On 2010-05-02 12:48 , James Porter wrote:
On 5/2/2010 4:34 AM, Carl Banks wrote:
Why don't you use mysubtype.__new__(mysubtype,...)?

If you wrote mysubtype in C, and defined a different tp_new than
ndarray, then this exception will trigger. And it ought to; you don't
want to use ndarray's tp_new to create an object of your subclass, if
you've defined a different tp_new.

Unfortunately, I can't do that, since that call is in NumPy itself and
it's part of their "standard" way of making instances of subclasses of
ndarray. Functions like numpy.zeros_like use ndarray.__new__(subtype,
...) to create new arrays based on the shape of other arrays.

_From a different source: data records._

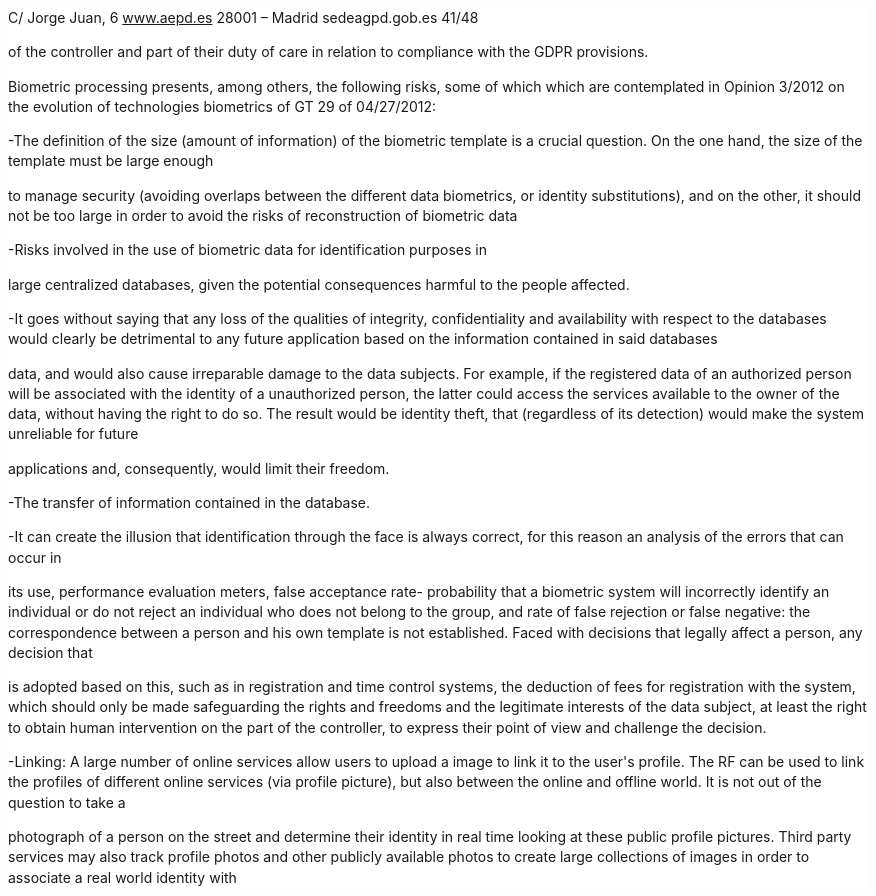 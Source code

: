 C/ Jorge Juan, 6 www.aepd.es
28001 – Madrid sedeagpd.gob.es 41/48

of the controller and part of their duty of care in relation to compliance with the
GDPR provisions.

Biometric processing presents, among others, the following risks, some of which
which are contemplated in Opinion 3/2012 on the evolution of technologies
biometrics of GT 29 of 04/27/2012:

-The definition of the size (amount of information) of the biometric template is a
crucial question. On the one hand, the size of the template must be large enough

to manage security (avoiding overlaps between the different data
biometrics, or identity substitutions), and on the other, it should not be too large
in order to avoid the risks of reconstruction of biometric data

-Risks involved in the use of biometric data for identification purposes in

large centralized databases, given the potential consequences
harmful to the people affected.

-It goes without saying that any loss of the qualities of integrity, confidentiality
and availability with respect to the databases would clearly be detrimental to
any future application based on the information contained in said databases

data, and would also cause irreparable damage to the data subjects. For example, if the
registered data of an authorized person will be associated with the identity of a
unauthorized person, the latter could access the services available to the
owner of the data, without having the right to do so. The result would be identity theft,
that (regardless of its detection) would make the system unreliable for future

applications and, consequently, would limit their freedom.

-The transfer of information contained in the database.

-It can create the illusion that identification through the face is always
correct, for this reason an analysis of the errors that can occur in

its use, performance evaluation meters, false acceptance rate-
probability that a biometric system will incorrectly identify an individual or
do not reject an individual who does not belong to the group, and rate of false rejection or false
negative: the correspondence between a person and his own template is not established.
Faced with decisions that legally affect a person, any decision that

is adopted based on this, such as in registration and time control systems, the
deduction of fees for registration with the system, which should only be made
safeguarding the rights and freedoms and the legitimate interests of the data subject,
at least the right to obtain human intervention on the part of the controller, to
express their point of view and challenge the decision.

-Linking: A large number of online services allow users to upload a
image to link it to the user's profile. The RF can be used to link the
profiles of different online services (via profile picture), but also
between the online and offline world. It is not out of the question to take a

photograph of a person on the street and determine their identity in real time
looking at these public profile pictures. Third party services may also
track profile photos and other publicly available photos to create
large collections of images in order to associate a real world identity with
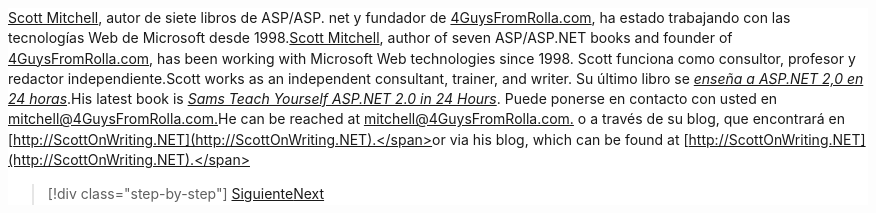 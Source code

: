 <span data-ttu-id="b4839-293">[Scott Mitchell](http://www.4guysfromrolla.com/ScottMitchell.shtml), autor de siete libros de ASP/ASP. net y fundador de [4GuysFromRolla.com](http://www.4guysfromrolla.com), ha estado trabajando con las tecnologías Web de Microsoft desde 1998.</span><span class="sxs-lookup"><span data-stu-id="b4839-293">[Scott Mitchell](http://www.4guysfromrolla.com/ScottMitchell.shtml), author of seven ASP/ASP.NET books and founder of [4GuysFromRolla.com](http://www.4guysfromrolla.com), has been working with Microsoft Web technologies since 1998.</span></span> <span data-ttu-id="b4839-294">Scott funciona como consultor, profesor y redactor independiente.</span><span class="sxs-lookup"><span data-stu-id="b4839-294">Scott works as an independent consultant, trainer, and writer.</span></span> <span data-ttu-id="b4839-295">Su último libro se [*enseña a ASP.NET 2,0 en 24 horas*](https://www.amazon.com/exec/obidos/ASIN/0672327384/4guysfromrollaco).</span><span class="sxs-lookup"><span data-stu-id="b4839-295">His latest book is [*Sams Teach Yourself ASP.NET 2.0 in 24 Hours*](https://www.amazon.com/exec/obidos/ASIN/0672327384/4guysfromrollaco).</span></span> <span data-ttu-id="b4839-296">Puede ponerse en contacto con usted en [mitchell@4GuysFromRolla.com.](mailto:mitchell@4GuysFromRolla.com)</span><span class="sxs-lookup"><span data-stu-id="b4839-296">He can be reached at [mitchell@4GuysFromRolla.com.](mailto:mitchell@4GuysFromRolla.com)</span></span> <span data-ttu-id="b4839-297">o a través de su blog, que encontrará en [http://ScottOnWriting.NET](http://ScottOnWriting.NET).</span><span class="sxs-lookup"><span data-stu-id="b4839-297">or via his blog, which can be found at [http://ScottOnWriting.NET](http://ScottOnWriting.NET).</span></span>

> [!div class="step-by-step"]
> [<span data-ttu-id="b4839-298">Siguiente</span><span class="sxs-lookup"><span data-stu-id="b4839-298">Next</span></span>](efficiently-paging-through-large-amounts-of-data-cs.md)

The Python version of the subclass is shown here:
<http://docs.scipy.org/doc/numpy/user/basics.subclassing.html#slightly-more-realistic-example-attribute-added-to-existing-array>,
and I'm trying to write something pretty similar in C. I'm trying to
stay in C since everything else is in C, so it's easier to stay in C
then to jump back and forth all the time.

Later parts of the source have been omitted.